Presseclub Forum10.10.2017 11:00

Der tödliche Mangel an Organspenden: Das deutsche Transplantationsgesetz

Deutschland braucht dringend mehr Organspender. Weil Spenderorgane fehlen, sterben bei uns jeden Tag drei der 11.000 Patienten, die auf der Warteliste registriert sind. Nach langen und engagierten Diskussionen wurde im November 2012 das Transplantationsgesetz geändert und die „Entscheidungslösung“ eingeführt. Seither ist die Zahl der Organspenden in Deutschland dramatisch gesunken.
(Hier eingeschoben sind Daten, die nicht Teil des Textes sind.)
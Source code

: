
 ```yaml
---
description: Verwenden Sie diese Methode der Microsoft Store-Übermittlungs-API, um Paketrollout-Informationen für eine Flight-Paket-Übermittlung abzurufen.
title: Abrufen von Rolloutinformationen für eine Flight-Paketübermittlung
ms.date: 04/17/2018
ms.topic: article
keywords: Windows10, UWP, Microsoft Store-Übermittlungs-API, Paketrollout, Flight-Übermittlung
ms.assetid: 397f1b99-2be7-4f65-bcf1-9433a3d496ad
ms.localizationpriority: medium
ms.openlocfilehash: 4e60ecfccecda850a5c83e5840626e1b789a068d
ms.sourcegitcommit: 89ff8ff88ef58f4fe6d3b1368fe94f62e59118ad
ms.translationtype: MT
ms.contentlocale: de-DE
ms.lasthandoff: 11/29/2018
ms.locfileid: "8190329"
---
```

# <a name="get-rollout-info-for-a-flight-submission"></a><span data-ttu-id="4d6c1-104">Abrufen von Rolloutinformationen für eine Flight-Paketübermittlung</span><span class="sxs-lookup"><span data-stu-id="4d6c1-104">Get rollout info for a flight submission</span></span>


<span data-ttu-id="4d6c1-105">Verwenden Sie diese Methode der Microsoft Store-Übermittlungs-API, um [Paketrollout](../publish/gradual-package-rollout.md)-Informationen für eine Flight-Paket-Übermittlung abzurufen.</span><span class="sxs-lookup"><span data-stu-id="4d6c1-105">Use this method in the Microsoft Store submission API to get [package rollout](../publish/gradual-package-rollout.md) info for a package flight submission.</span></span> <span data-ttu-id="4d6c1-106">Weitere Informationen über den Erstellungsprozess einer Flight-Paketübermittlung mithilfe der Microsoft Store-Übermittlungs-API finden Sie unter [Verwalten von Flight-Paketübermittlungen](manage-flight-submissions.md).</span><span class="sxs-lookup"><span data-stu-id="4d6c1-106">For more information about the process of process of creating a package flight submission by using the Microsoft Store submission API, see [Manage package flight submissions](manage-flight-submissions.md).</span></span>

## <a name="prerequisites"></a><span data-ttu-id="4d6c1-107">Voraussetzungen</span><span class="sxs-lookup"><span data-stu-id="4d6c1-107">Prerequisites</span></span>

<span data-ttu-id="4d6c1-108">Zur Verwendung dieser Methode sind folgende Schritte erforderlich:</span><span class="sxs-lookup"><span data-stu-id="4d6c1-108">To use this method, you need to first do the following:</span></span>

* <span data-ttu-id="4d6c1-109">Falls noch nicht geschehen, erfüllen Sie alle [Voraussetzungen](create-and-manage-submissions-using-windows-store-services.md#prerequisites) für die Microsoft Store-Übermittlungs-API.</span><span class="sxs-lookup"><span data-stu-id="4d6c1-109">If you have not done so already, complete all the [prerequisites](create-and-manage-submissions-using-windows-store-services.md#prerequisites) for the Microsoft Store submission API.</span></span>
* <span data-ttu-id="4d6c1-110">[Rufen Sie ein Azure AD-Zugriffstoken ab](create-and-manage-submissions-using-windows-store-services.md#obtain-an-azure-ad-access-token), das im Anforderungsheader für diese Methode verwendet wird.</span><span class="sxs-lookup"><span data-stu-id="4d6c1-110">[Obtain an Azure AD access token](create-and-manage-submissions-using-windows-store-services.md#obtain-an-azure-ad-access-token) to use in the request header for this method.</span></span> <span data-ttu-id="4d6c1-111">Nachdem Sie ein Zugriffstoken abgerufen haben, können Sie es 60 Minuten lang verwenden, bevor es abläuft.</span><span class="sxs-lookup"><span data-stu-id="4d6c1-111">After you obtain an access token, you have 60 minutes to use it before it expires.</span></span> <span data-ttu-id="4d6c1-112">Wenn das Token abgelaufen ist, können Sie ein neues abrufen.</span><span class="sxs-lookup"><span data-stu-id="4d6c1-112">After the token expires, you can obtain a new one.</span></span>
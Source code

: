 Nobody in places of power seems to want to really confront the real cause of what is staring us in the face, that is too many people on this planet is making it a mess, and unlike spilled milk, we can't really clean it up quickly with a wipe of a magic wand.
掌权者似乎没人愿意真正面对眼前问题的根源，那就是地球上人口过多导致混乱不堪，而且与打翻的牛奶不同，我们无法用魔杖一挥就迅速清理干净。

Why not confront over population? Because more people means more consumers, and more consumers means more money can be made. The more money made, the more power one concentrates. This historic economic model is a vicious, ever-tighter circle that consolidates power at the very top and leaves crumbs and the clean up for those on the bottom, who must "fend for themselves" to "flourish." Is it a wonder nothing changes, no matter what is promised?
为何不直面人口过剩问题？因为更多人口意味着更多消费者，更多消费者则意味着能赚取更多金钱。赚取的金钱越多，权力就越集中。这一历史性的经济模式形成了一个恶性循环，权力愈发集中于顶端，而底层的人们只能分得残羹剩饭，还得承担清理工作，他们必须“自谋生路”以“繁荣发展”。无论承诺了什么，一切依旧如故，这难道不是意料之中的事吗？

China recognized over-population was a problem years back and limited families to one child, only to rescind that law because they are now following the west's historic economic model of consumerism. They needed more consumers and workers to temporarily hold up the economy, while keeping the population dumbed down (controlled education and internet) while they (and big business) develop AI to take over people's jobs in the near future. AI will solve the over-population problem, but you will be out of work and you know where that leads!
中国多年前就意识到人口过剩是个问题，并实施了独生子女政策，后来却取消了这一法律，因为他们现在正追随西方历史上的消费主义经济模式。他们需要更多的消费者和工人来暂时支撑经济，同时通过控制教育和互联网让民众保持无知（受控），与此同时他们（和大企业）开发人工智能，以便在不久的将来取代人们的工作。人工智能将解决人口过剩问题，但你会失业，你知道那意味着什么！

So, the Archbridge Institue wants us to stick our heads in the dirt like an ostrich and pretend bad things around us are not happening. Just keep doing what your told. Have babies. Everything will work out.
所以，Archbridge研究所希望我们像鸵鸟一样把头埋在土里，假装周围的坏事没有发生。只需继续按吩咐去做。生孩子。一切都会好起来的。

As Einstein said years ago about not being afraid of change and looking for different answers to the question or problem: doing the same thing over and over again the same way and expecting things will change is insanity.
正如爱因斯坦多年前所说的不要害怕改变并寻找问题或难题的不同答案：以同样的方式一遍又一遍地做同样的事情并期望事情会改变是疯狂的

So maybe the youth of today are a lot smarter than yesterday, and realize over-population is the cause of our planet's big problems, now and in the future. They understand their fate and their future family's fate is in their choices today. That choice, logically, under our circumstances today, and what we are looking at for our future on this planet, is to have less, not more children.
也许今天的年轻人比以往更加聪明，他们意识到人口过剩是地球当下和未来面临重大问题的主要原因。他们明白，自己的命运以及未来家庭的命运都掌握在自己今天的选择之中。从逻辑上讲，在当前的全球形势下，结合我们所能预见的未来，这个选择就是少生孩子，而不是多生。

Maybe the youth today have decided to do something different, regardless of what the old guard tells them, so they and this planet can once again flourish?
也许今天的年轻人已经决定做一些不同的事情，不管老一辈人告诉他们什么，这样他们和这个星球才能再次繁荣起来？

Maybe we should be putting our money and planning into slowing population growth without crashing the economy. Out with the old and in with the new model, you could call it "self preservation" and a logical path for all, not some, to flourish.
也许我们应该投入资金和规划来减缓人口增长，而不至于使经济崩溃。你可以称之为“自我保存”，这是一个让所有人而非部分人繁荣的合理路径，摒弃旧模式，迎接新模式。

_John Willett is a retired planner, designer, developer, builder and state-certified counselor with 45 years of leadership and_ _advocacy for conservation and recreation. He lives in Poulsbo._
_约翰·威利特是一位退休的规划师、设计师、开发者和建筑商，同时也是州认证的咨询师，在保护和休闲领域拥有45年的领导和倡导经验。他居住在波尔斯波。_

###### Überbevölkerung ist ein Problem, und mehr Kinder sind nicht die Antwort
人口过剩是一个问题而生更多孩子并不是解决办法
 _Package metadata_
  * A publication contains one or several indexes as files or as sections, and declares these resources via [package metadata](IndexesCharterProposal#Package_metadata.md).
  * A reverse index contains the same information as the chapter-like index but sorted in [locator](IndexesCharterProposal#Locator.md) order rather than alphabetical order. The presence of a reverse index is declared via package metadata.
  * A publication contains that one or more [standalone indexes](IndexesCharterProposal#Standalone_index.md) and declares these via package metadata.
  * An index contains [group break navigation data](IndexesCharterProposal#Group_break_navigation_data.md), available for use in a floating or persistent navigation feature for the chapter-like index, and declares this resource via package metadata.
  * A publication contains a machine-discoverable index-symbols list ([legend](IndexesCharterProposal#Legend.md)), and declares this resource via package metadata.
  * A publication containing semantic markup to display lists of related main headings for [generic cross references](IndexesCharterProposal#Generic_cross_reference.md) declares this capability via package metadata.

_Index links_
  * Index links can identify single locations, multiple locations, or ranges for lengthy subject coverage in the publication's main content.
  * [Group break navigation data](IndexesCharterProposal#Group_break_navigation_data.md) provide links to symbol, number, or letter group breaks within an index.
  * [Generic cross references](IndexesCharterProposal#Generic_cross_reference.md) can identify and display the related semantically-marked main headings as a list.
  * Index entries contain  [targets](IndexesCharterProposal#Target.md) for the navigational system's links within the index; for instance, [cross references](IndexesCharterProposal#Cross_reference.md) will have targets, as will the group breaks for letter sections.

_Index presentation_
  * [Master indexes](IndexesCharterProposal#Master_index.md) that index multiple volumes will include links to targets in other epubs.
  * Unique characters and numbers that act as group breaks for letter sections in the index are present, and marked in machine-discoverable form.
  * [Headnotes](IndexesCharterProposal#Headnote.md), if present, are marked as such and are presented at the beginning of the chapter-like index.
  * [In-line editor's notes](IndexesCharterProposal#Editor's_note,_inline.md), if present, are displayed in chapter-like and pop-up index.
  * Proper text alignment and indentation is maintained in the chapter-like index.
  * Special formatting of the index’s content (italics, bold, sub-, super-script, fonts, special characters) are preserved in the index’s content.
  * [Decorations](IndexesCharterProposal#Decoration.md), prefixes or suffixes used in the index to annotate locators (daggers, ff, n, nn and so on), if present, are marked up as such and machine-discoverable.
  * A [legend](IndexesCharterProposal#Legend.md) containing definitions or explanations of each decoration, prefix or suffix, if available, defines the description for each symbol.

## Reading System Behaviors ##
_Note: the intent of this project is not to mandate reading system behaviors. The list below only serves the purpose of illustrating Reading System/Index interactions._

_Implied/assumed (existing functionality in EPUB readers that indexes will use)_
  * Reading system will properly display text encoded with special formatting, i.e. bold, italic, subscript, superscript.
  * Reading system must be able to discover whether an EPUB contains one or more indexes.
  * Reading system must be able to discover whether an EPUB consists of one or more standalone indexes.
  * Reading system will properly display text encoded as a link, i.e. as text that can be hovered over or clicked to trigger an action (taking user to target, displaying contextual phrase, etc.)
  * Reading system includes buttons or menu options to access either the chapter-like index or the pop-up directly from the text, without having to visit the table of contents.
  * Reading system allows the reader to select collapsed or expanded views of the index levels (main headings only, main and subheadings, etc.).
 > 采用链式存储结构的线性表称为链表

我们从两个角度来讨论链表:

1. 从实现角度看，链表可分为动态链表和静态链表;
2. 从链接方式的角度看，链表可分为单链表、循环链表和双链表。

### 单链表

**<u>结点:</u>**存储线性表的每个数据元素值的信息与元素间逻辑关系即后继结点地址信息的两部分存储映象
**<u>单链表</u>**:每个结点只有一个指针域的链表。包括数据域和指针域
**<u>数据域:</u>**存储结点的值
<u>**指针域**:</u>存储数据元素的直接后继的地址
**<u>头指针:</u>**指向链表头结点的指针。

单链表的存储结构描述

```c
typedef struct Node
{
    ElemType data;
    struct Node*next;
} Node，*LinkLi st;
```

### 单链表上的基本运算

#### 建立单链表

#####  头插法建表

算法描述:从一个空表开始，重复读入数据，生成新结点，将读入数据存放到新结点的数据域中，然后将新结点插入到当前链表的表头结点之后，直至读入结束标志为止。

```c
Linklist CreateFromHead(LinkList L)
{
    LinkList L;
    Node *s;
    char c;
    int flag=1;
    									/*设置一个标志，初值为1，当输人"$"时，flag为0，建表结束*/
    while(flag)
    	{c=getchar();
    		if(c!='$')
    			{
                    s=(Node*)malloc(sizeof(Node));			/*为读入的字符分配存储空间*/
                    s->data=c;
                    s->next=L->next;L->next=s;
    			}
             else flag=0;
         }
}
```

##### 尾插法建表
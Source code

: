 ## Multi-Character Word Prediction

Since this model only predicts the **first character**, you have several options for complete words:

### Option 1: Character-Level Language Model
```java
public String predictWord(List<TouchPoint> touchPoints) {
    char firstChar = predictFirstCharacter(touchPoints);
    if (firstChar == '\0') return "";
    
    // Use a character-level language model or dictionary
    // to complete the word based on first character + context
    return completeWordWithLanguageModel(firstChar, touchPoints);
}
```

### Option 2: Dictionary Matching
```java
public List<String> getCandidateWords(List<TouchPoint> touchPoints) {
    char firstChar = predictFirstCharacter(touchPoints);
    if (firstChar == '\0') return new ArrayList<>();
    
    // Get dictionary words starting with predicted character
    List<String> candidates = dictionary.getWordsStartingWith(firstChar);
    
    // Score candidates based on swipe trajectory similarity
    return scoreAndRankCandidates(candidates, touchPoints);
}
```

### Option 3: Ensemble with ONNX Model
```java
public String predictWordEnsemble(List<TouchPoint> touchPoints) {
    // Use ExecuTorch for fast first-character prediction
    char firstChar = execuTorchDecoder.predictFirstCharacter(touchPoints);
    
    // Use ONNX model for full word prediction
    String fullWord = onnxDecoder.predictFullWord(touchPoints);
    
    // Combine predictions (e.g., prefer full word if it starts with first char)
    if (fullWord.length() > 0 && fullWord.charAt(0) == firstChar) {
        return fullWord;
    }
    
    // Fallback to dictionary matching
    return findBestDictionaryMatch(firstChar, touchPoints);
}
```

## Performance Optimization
In den meisten europäischen Nachbarstaaten gilt die „Widerspruchslösung“. Die Statistik zeigt: Bei diesen gibt es 35 Spender pro 1 Million Einwohnern, in Deutschland sind es derzeit nur 10. Müssen wir das Gesetz erneut ändern? Über die Vor- und Nachteile der jeweiligen Transplantationsgesetze diskutieren Professor. Dr. Stefan Thorban vom Transplantationszentrum im Klinikum rechts der Isar und Dr. Stephan Eschertzhuber, Privatdozent am Transplantationszentrum im Uniklinikum Innsbruck und Vorstandsmitglied der Österreichischen Gesellschaft für Transplantation, Transfusion und Genetik (Austrotransplant). Erörtert werden auch die Gründe, warum die „Widerspruchslösung“ bisher in Deutschland nicht eingeführt wurde. Diskutiert wird auch über das spanische Erfolgsmodell. Die Diskussion leitet PresseClub-Vorstandsmitglied Taha Karem.